Gastrointestinal reflux disease (GERD) is one of the most common and debilitating esophageal conditions, affecting about one in five American adults. Initial treatments for the condition include lifestyle changes and medications, such as proton pump inhibitors. When those treatments fail, the next step can be anti-reflux surgery, often a procedure called fundoplication where the upper stomach is wrapped around the lower esophagus to reduce the acid that can enter the esophagus from the stomach.
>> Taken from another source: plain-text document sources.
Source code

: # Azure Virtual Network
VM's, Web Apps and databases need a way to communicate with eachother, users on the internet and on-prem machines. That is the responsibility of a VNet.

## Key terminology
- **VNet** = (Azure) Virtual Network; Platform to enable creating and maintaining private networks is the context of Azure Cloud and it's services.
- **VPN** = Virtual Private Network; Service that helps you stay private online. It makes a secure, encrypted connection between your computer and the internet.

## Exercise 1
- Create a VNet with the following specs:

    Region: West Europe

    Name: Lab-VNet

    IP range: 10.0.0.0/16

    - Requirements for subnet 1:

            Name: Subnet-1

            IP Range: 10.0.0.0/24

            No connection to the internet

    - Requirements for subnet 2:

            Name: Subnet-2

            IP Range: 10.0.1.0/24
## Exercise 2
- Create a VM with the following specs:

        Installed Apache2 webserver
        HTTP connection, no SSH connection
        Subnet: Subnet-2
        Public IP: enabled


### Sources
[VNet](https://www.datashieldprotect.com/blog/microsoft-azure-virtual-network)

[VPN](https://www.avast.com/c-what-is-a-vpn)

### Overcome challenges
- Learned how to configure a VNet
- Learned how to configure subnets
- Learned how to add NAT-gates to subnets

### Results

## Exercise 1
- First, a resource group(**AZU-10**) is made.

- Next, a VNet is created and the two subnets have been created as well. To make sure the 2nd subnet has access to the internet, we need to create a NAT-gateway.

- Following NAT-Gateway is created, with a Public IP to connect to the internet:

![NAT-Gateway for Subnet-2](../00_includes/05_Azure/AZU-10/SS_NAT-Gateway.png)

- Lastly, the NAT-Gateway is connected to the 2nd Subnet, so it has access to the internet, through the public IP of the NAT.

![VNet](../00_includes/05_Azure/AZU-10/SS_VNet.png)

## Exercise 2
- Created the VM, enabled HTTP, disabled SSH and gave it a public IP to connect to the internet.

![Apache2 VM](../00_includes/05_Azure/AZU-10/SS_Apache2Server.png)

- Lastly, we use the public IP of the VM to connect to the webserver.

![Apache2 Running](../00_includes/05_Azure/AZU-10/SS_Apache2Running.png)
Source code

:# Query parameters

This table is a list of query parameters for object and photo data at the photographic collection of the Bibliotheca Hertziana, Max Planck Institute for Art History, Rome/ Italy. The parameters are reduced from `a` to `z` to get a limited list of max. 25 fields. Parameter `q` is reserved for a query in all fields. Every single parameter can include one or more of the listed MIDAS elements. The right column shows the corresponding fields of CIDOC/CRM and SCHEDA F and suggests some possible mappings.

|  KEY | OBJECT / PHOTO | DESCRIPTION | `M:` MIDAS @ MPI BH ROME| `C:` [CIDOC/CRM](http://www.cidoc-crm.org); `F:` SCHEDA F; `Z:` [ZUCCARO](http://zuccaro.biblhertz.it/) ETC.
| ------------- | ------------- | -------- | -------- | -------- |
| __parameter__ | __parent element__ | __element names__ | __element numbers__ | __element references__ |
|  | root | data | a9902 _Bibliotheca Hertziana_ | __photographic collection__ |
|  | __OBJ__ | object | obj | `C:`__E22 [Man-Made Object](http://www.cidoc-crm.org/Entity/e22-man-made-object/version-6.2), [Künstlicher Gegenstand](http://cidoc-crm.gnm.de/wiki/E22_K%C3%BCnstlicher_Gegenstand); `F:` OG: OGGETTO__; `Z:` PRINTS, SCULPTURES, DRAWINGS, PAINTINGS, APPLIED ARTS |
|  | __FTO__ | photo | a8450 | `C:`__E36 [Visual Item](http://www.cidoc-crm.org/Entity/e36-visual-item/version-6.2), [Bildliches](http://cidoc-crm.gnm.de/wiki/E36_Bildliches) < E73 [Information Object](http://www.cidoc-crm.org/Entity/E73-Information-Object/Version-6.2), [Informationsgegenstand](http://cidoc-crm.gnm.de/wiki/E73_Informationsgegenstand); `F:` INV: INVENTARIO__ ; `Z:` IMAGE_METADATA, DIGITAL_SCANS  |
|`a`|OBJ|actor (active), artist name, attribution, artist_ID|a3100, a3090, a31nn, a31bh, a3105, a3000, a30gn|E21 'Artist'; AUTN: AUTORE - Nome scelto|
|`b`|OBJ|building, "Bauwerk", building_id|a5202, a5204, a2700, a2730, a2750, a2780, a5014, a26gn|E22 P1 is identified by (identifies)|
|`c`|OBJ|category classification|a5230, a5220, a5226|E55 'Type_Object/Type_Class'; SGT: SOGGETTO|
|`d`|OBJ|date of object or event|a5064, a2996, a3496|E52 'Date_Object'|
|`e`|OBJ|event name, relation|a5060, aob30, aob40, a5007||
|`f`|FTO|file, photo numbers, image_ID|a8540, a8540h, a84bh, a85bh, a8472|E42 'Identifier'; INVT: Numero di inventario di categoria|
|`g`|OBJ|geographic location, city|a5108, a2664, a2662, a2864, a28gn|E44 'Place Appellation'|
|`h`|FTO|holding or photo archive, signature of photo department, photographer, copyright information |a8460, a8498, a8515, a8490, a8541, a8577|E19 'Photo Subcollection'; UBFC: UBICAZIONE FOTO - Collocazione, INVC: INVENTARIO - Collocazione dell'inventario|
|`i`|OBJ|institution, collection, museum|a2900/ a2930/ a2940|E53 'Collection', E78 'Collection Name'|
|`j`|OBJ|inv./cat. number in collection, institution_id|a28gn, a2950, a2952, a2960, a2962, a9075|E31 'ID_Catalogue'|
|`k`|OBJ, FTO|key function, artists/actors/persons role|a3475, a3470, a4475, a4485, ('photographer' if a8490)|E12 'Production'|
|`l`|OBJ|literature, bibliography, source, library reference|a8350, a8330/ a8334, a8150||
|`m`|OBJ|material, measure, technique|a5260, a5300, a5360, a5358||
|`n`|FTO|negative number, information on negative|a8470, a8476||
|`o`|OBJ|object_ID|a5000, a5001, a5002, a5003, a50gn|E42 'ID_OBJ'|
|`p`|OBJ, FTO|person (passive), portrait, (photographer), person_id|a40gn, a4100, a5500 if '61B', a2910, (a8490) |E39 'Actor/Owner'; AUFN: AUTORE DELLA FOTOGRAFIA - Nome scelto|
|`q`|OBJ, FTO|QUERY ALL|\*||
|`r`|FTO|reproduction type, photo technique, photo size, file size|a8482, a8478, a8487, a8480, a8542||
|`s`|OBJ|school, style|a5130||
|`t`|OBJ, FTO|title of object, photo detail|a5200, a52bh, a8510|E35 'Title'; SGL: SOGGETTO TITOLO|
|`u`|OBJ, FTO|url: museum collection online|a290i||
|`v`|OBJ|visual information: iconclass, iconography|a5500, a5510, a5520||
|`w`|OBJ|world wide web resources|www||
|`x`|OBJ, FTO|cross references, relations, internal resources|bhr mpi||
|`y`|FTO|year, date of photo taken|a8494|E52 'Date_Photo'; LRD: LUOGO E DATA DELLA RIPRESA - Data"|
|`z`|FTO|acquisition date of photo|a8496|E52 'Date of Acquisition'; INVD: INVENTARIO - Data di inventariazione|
In addition to surgery, there are newer techniques performed endoscopically called TIF 2.0 and cTIF. These treatments are sometimes preferred because while they are more intensive than medication, they are less invasive than traditional fundoplication surgery. These newer techniques often are reported to have fewer side effects than fundoplication, such as gas-bloat syndrome and dysphagia.

“GERD is a common disease affecting millions of patients and a leading indication for endoscopy,” said Kate Freeman, MSN, NP, Executive Director of AFS, the only organization dedicated to the diagnosis and management of foregut disease through collaboration between gastroenterologists and surgeons. “To minimize the risks associated with traditional fundoplication surgery, some patients may be eligible for a non-surgical option called TIF. This white paper summarizes the published outcome data for TIF 2.0 and cTIF to date and outline the best practice approaches including patient assessment, selection, and management for TIF and cTIF.”